How to add a new reader

Adding a new reader for read support to pyaerocom does not require to integrate any code in PyAerocom; all you need to do is:

You can see what backends are currently available in your working environment with list_timeseries_readers().

TimeseriesEngine/Reader subclassing

It is strongly advised to use the use the helper classes AutoFilterEngine and AutoFilterReader to implement a Engine and a Reader since Filters will automatically be handled then.

Subclassing of Engine/Reader using AutoFilterReaderEngine

Your YourEngine should extend AutoFilterEngine and it must implement the following methods:

  • reader_class(): the class implementing AutoFilterReader, corresponding to this AutoFilterReaderEngine, i.e. def reader_class(self) -> AutoFilterReader: return YourReader

  • description(): a one-line description of this engine

  • url(): the link to the implementation source

The YourReader should extend AutoFilterReader

  • the __init__ method of Reader with two fixed args (self and filename_or_obj_or_url) and several kwargs, one of them should be filters

    • it must store the filters calling self._set_filters(filters)

  • the _unfiltered_data() method

  • the _unfiltered_stations() method

  • the _unfiltered_variables() method

  • the close() method (might be pass, but Readers are also contextmanagers and will call close())

An example of an implementation can be found in the CSVTimeseriesReader.

Direct subclassing of Engine/Reader

This section gives an explanation of the basic usage when extending a Engine/Reader without the AutoFilter helper classes. filter-handling is here left to the developer.

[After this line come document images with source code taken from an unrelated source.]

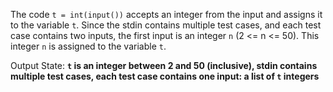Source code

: The code `t = int(input())` accepts an integer from the input and assigns it to the variable `t`. Since the stdin contains multiple test cases, and each test case contains two inputs, the first input is an integer `n` (2 <= n <= 50). This integer `n` is assigned to the variable `t`.

Output State: **`t` is an integer between 2 and 50 (inclusive), stdin contains multiple test cases, each test case contains one input: a list of `t` integers**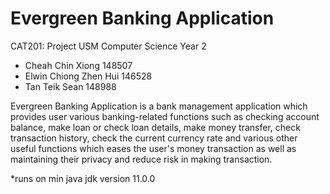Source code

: # Evergreen Banking Application
CAT201: Project USM Computer Science Year 2 
- Cheah Chin Xiong 148507
- Elwin Chiong Zhen Hui 146528
- Tan Teik Sean 148988

Evergreen Banking Application is a bank management application which provides user various banking-related functions such as checking account balance, make loan or check loan details, make money transfer, check transaction history, check the current currency rate and various other useful functions which eases the user's money transaction as well as maintaining their privacy and reduce risk in making transaction.


*runs on min java jdk version 11.0.0
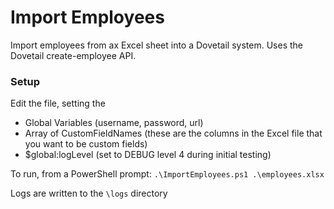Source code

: # Import Employees 

Import employees from ax Excel sheet into a Dovetail system.
Uses the Dovetail create-employee API.

### Setup
Edit the file, setting the 
* Global Variables (username, password, url)
* Array of CustomFieldNames (these are the columns in the Excel file that you want to be custom fields)
* $global:logLevel (set to DEBUG level 4 during initial testing)

To run, from a PowerShell prompt: `.\ImportEmployees.ps1 .\employees.xlsx`

Logs are written to the `\logs` directory

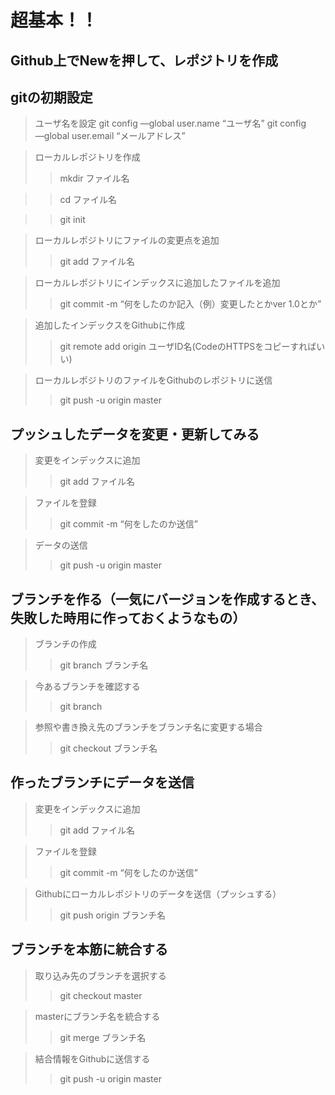 # 超基本！！
## Github上でNewを押して、レポジトリを作成

## gitの初期設定
> ユーザ名を設定
git config —global user.name “ユーザ名”
git config ―global user.email “メールアドレス”

> ローカルレポジトリを作成
>> mkdir ファイル名

>> cd ファイル名

>> git init

> ローカルレポジトリにファイルの変更点を追加
>> git add ファイル名

> ローカルレポジトリにインデックスに追加したファイルを追加
>> git commit -m “何をしたのか記入（例）変更したとかver 1.0とか”


> 追加したインデックスをGithubに作成
>> git remote add origin ユーザID名(CodeのHTTPSをコピーすればいい)

> ローカルレポジトリのファイルをGithubのレポジトリに送信
>> git push -u origin master

## プッシュしたデータを変更・更新してみる

> 変更をインデックスに追加
>> git add ファイル名

> ファイルを登録
>> git commit -m “何をしたのか送信”

> データの送信
>> git push -u origin master

## ブランチを作る（一気にバージョンを作成するとき、失敗した時用に作っておくようなもの）

> ブランチの作成
>> git branch ブランチ名

> 今あるブランチを確認する
>> git branch

> 参照や書き換え先のブランチをブランチ名に変更する場合
>> git checkout ブランチ名

## 作ったブランチにデータを送信

> 変更をインデックスに追加
>> git add ファイル名

> ファイルを登録
>> git commit -m “何をしたのか送信”

> Githubにローカルレポジトリのデータを送信（プッシュする）
>> git push origin ブランチ名

## ブランチを本筋に統合する

> 取り込み先のブランチを選択する
>> git checkout master

> masterにブランチ名を統合する
>> git merge ブランチ名

> 結合情報をGithubに送信する
>> git push -u origin master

Your TimeseriesReader sub-class is the primary interface with PyAerocom, and it should implement the following attributes and methods:

  • the __init__ method (mandatory)

  • the data method (mandatory)

  • the stations method (mandatory)

  • the variables method (mandatory)

  • the close method (optional, if needed)

The entry-point to your Reader is a Engine, which also needs implementation:

  • the open method, instantiating the Reader (mandatory)

  • the args readonly attribute (mandatory, a list of arguments which can be given to open)

  • the supported_filters readonly attribute (mandatory, a list of filters)

  • the description readonly attribute (optional)

  • the url readonly attribute (optional) (reference to repository)

This is what a TimeseriesReader subclass should look like:

from pyaro.timeseries import Data, Reader, Station, Engine


class MyTimeseriesReader(Reader):
    def __init__(
        self,
        filename_or_obj_or_url,
        *,
        filters=[],
        # other backend specific keyword arguments
        # `chunks` and `cache` DO NOT go here, they are handled by xarray
    ):
        ...


    def data(self, varname):
        ...

    def stations(self):
        ...

    def variables(self):
        ...

class MyTimeseriesEngine(Engine)
    def open(self, filename_or_obj_or_url, *args, **kwargs):
        return MyTimeseriesReader(filename_or_obj_or_url, *args, **kwargs)

    def args(self):
        open_parameters = ["filename_or_obj", "filters"]
        return open_parameters

    def supported_filters(self):
        return ["CountryFilter", "FlagFilter"]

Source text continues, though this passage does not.